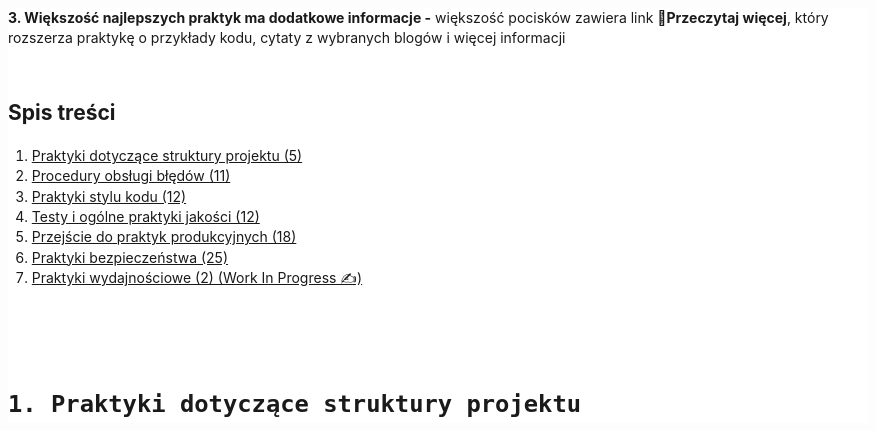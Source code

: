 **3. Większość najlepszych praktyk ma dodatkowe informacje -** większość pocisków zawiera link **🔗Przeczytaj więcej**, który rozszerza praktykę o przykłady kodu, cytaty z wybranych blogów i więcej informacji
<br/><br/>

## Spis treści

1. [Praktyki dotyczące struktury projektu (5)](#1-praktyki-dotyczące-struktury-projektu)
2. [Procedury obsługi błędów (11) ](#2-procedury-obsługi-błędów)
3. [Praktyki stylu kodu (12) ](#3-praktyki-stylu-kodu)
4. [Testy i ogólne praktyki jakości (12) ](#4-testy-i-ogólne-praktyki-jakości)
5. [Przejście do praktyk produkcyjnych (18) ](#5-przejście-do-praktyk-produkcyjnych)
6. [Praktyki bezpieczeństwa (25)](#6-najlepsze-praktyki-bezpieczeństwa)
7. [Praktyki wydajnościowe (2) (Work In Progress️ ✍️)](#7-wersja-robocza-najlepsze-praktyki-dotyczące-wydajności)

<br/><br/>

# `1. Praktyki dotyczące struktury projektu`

◇ ◇ ◇ ◇

(Problem statement): Your answer should copy the listing word for word, with no pictures in it.

(Task solution):
Source code

: **3. Większość najlepszych praktyk ma dodatkowe informacje -** większość pocisków zawiera link **🔗Przeczytaj więcej**, który rozszerza praktykę o przykłady kodu, cytaty z wybranych blogów i więcej informacji
<br/><br/>

## Spis treści

1. [Praktyki dotyczące struktury projektu (5)](#1-praktyki-dotyczące-struktury-projektu)
2. [Procedury obsługi błędów (11) ](#2-procedury-obsługi-błędów)
3. [Praktyki stylu kodu (12) ](#3-praktyki-stylu-kodu)
4. [Testy i ogólne praktyki jakości (12) ](#4-testy-i-ogólne-praktyki-jakości)
5. [Przejście do praktyk produkcyjnych (18) ](#5-przejście-do-praktyk-produkcyjnych)
6. [Praktyki bezpieczeństwa (25)](#6-najlepsze-praktyki-bezpieczeństwa)
7. [Praktyki wydajnościowe (2) (Work In Progress️ ✍️)](#7-wersja-robocza-najlepsze-praktyki-dotyczące-wydajności)

<br/><br/>

# `1. Praktyki dotyczące struktury projektu`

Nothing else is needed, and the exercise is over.